> ASSIGNED TASK: Skip the pictures. Transcribe the rest of the data below without changing a word.

> EXTRACTED ENTRIES:
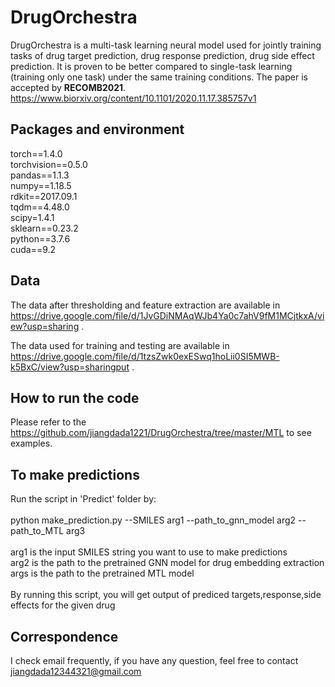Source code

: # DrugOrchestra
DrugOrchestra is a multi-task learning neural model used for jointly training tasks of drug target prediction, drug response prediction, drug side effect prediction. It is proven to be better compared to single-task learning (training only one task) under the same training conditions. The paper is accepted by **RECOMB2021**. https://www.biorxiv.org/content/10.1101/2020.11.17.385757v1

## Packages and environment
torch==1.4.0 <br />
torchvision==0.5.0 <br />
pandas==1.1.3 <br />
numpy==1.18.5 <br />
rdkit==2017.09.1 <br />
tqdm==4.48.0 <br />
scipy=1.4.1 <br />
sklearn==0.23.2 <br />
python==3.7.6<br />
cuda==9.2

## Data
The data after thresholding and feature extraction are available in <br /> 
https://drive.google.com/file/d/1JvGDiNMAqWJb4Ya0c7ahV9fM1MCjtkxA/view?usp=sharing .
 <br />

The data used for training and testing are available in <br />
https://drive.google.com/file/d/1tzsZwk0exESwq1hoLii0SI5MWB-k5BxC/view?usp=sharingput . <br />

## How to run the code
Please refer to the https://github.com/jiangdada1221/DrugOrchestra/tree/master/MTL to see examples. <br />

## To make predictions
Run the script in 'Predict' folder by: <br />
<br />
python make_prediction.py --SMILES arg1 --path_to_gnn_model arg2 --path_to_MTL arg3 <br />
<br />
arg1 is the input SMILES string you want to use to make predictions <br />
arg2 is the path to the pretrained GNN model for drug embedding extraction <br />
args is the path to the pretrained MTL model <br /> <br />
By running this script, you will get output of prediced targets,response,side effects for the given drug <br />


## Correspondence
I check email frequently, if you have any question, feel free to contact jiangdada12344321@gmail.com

> EXERCISE SOLUTION:
Source code

: # DrugOrchestra
DrugOrchestra is a multi-task learning neural model used for jointly training tasks of drug target prediction, drug response prediction, drug side effect prediction. It is proven to be better compared to single-task learning (training only one task) under the same training conditions. The paper is accepted by **RECOMB2021**. https://www.biorxiv.org/content/10.1101/2020.11.17.385757v1

## Packages and environment
torch==1.4.0 <br />
torchvision==0.5.0 <br />
pandas==1.1.3 <br />
numpy==1.18.5 <br />
rdkit==2017.09.1 <br />
tqdm==4.48.0 <br />
scipy=1.4.1 <br />
sklearn==0.23.2 <br />
python==3.7.6<br />
cuda==9.2

## Data
The data after thresholding and feature extraction are available in <br /> 
https://drive.google.com/file/d/1JvGDiNMAqWJb4Ya0c7ahV9fM1MCjtkxA/view?usp=sharing .
 <br />

The data used for training and testing are available in <br />
https://drive.google.com/file/d/1tzsZwk0exESwq1hoLii0SI5MWB-k5BxC/view?usp=sharingput . <br />

## How to run the code
Please refer to the https://github.com/jiangdada1221/DrugOrchestra/tree/master/MTL to see examples. <br />

## To make predictions
Run the script in 'Predict' folder by: <br />
<br />
python make_prediction.py --SMILES arg1 --path_to_gnn_model arg2 --path_to_MTL arg3 <br />
<br />
arg1 is the input SMILES string you want to use to make predictions <br />
arg2 is the path to the pretrained GNN model for drug embedding extraction <br />
args is the path to the pretrained MTL model <br /> <br />
By running this script, you will get output of prediced targets,response,side effects for the given drug <br />


## Correspondence
I check email frequently, if you have any question, feel free to contact jiangdada12344321@gmail.com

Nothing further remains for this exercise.